Es bestial el telediario con su maquillaje propicio para la exageración, el pavor saliendo del televisor cuando nadie acaba por ponerse de acuerdo. Los fatídicos guardianes de la Constitución usándola como manual de auto ayuda financiando el desempleo general. Mil heréticas hectáreas de tierras quemadas, la sofisticación de un arma haciendo morir a los mortales al evitarles cagar.

Luego pregunten, quién es más monstruoso a la hora de matar colibrís con escupitajos, a la hora de sembrar el miedo como una enredadera en el corazón de los niños, la especialización para crear caos en las tormentas partiendo de una taza de agua. ¡Eso es el sello de la monstruosidad!

Me acuso de haberle robado a ciertos hombres, el niño que habitaba en su bragueta. Haberlos sumergido con cantos de sirena en la oquedad de mi cuerpo mal lubricado, haberlos tratado como nadie haciéndome el monstruo sibilante de sus “nuncas”. Me sacaban fotos para hacerlas amuleto.

Me besaban con saliva llena de vellos, pezones duros como escobas, huevos flexibles como huevos de serpiente.

Soy el monstruo que aparece en la nevera cuando una cebolla se ha comido la frescura del mango y el corazón de vaca ha devastado a mordiscos secos la ternura inaudita de un durazno enlatado. Un señor cuya madrugada galopa unicornios maullando con rumor de gatos de azotea. Aquel que supo reír cuando le tocaba llorar, cuando la furia caminaba dentro de su esfera de tinieblas atravesando carreteras extraviadas y una piedra destrozaba cristales para declarar las muertes de sus amigas pretéritas.

Un monstruo simple que aprendió a cantar cuando el silencio cercaba con sus manitos de hiedra las ventanas, las paredes de una infancia a prueba de familias felices hasta la promiscuidad. Fui aquel niño, cuyos compadres de su padre, lo ponían en la parte trasera de los coches para babearlo como quien encera una bala antes de asesinar a un hombre lobo, lamerlo con las pupilas lilas llenas de Chivas Regal (25 años etiqueta plateada), sacándolo de la niñez con el placer de superar la mierda, convirtiéndola en la obsesión dorada que Midas ansiaba para él.
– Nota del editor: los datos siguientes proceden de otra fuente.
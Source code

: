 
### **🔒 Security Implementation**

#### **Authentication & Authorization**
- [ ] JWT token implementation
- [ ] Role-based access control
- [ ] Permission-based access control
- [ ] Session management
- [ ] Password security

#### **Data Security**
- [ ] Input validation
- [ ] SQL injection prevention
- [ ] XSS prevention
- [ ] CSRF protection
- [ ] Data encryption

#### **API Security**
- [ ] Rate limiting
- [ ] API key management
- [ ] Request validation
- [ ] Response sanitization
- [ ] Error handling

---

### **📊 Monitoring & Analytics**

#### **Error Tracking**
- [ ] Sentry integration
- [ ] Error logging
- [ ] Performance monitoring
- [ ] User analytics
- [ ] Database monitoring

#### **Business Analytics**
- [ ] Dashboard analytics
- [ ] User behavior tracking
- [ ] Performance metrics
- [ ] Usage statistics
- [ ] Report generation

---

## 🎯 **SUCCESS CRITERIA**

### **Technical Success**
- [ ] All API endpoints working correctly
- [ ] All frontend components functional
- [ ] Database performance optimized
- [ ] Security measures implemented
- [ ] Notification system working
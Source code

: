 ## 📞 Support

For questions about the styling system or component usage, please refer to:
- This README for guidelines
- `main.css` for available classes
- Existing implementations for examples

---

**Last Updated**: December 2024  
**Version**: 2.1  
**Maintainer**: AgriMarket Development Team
Aprendí que los hombres palpitan en sus testículos, suponiendo un planeta lleno de orificios para hacerlos suyos, como quien acierta de chiripa dar en la diana o matar un elefante en una India llovida por polvos coloridos y ojos blanquísimos, como aquellos dientes que mueren sin aprender a masticar.

Cada cual es monstruo a su manera, nada cae por azar. Somos piezas encajando, negruras deambulando, buscando cuerpos atinados, ramitas de perejil para sopas estrambóticas, agua de llantén para aquietar cebaduras en los pies. Las llaves de la tranquilidad las guardan los monstruos.

¡Soy un monstruo, invítame a bailar!